Surviving the Economic Meltdown as a Nonprofit

Several posts from around the arts blogging community have addressed the issue of fundraising in financially tough times. ("Tough" is an understatement, I know.) TechSoup recently posted an entry that pulls together some of the posts, and I thought it was important to share the link here. Obviously, there are no silver bullets, but it's helpful to see an overview of other organizations' strategies for fundraising when wallets are light. If nothing else, it's good to know that all nonprofits are sharing in this struggle.

So what technology tools are important for surviving the economic downturn (aka: recession, depression, slowdown, bump in the financial road)?

Social Media - Facebook, MySpace, Flickr and other online social resources are still the best way to use the Web to create community and investment in your organization. And if someone is truly invested in you, they will continue to support you regardless of their financial situation. Activate your network and get others to spread the news about how great you are.

Donation Buttons, Links and Widgets - (Please note: This post is not intended to endorse Barack Obama. Rather, this is an endorsement of his fantastic digital asset team. I feel there are valuable lessons to be learned by the nonprofit world from Obama's online campaign strategies.) Barack Obama's digital campaign efforts have been astounding. Even if he doesn't win the upcoming election, his campaign's online fundraising success has been extraordinary. One thing that has led to this success is the sheer number of times the campaign asks for money. In every message I receive from them, be it via Web, email or mobile device, there is a donation link or button. And because of the way their communications have been tailored and carefully crafted, I don't think of them as spam. In my opinion, if someone has opted into your lists, they're telling you they're interested in your work. As any fundraising pro will tell you, the secret to success is not being afraid to ask for money over and over and over again. Also, the Obama team hasn't asked me to give large gifts. Typically they're asking for $25-50. It's much easier and more likely for me to give $25 a few times a year than it is for me to give $250 in one lump sum. This may sound odd, but why not nickel and dime your supporters?

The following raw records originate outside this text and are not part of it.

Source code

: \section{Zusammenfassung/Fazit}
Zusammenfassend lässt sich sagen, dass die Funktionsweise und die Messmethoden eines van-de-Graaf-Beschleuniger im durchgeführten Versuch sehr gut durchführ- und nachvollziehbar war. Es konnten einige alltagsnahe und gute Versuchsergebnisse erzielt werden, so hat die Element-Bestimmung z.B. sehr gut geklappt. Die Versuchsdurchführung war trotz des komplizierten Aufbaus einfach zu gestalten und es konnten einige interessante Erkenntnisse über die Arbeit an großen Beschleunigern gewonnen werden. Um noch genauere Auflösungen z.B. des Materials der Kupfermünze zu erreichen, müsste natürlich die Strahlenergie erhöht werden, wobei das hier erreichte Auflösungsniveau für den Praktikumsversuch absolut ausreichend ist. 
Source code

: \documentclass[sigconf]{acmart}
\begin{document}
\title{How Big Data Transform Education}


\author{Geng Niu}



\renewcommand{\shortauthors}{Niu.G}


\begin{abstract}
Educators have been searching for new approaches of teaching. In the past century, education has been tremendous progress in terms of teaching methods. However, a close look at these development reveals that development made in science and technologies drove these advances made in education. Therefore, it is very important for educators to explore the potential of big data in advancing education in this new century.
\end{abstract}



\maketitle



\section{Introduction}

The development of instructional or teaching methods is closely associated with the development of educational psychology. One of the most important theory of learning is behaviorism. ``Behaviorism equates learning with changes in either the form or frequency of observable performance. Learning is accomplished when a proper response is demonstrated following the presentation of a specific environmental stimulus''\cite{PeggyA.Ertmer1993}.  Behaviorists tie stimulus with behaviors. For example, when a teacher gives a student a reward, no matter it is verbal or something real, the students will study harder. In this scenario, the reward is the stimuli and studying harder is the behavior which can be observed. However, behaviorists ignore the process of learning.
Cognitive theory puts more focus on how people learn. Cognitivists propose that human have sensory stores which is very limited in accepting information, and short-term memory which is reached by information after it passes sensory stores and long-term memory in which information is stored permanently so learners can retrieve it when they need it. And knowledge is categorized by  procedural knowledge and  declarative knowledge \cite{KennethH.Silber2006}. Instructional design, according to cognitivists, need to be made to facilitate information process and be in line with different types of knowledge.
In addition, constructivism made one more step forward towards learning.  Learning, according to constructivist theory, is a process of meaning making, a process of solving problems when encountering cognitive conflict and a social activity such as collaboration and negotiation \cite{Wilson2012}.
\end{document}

Online Fundraising Events - Rather than dishing out tons of money for artist travel, catering and rental fees when you want to offer fundraising events, why not try to host a few fee-based online opportunities? For instance, an arts organization could team up with a local band to offer an online concert followed by a chat session. You could require a donation in order for a user to access the concert and followup chat. Obviously, there is no virtual replacement for a live gala, but you may be overlooking some valuable opportunities for providing donors additional online content.

An important thing to remember is that in times of financial distress, it is more important than ever to make sure you have a clear and measurable communication strategy. For more information on establishing clear and effective communication goals, check out the Spitfire Strategies Smart Chart 3.0. This doesn't focus exclusively on digital communications, but it can be easily tailored for any type of message.